***** Input data
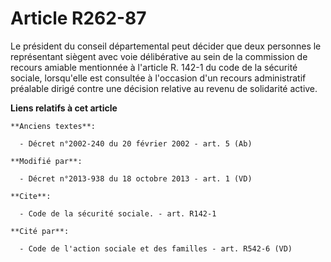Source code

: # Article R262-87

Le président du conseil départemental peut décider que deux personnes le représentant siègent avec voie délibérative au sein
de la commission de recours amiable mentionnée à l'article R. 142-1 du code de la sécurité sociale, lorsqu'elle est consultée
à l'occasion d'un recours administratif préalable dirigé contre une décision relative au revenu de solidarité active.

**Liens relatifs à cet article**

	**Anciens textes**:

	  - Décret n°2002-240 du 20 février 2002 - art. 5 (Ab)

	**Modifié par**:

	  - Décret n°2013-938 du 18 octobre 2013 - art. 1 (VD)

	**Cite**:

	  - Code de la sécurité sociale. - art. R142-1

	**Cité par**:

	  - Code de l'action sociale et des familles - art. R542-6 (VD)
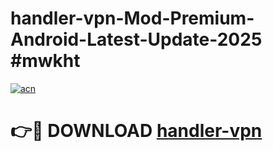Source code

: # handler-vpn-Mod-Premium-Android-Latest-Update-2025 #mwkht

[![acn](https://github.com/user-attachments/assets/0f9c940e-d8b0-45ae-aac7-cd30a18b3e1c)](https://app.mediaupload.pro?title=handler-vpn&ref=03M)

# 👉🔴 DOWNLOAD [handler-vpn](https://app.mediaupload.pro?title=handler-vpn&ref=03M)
**********
***** Input data
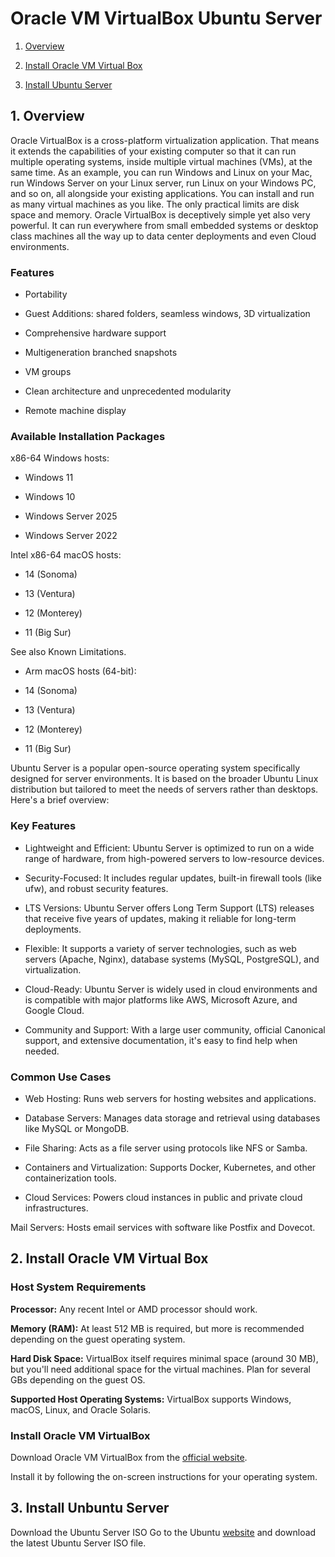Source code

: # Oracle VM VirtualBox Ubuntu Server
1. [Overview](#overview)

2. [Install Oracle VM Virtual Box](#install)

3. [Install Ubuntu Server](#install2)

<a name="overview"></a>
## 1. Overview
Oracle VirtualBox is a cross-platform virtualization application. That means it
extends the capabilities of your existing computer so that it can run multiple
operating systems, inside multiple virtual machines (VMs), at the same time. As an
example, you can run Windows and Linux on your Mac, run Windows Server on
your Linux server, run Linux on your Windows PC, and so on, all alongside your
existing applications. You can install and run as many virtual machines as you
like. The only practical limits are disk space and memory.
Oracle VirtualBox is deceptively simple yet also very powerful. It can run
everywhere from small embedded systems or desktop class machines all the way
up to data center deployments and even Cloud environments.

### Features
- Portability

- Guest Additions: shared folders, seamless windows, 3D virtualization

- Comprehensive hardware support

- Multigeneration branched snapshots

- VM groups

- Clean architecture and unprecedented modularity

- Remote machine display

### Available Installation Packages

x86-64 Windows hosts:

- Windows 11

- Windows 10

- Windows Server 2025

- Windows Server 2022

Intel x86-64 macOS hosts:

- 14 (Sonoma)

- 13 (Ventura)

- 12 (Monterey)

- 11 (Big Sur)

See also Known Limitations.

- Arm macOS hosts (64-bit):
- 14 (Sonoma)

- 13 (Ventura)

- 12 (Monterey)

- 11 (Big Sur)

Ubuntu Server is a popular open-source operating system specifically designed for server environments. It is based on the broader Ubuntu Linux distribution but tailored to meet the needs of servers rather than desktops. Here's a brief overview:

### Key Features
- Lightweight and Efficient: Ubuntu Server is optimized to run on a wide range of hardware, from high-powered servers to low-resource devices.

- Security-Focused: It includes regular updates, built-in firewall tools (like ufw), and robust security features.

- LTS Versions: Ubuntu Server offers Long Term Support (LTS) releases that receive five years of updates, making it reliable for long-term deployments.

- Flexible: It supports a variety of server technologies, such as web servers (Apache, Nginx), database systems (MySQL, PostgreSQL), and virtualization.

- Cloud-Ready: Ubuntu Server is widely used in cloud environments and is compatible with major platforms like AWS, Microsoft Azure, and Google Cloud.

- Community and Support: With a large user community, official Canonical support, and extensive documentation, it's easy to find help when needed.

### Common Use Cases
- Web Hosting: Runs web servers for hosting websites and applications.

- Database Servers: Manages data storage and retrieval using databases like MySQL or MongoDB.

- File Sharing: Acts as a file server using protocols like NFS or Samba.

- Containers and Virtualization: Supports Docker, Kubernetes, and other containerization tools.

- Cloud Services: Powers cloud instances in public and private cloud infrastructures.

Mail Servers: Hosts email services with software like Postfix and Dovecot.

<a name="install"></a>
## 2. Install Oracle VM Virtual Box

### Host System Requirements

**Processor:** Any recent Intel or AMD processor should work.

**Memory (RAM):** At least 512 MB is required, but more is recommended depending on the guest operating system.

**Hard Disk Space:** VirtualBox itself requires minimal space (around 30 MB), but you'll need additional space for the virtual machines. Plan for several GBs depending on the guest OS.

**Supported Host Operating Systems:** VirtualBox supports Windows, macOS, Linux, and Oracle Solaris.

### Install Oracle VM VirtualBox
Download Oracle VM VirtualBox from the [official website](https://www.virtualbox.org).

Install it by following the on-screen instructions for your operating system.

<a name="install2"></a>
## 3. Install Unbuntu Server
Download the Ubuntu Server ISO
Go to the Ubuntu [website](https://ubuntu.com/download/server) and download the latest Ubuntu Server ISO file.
**********
### Exercise details:
Among the lines above, list those that contain the word "space".

### Task output:
like. The only practical limits are disk space and memory.
**Hard Disk Space:** VirtualBox itself requires minimal space (around 30 MB), but you'll need additional space for the virtual machines. Plan for several GBs depending on the guest OS.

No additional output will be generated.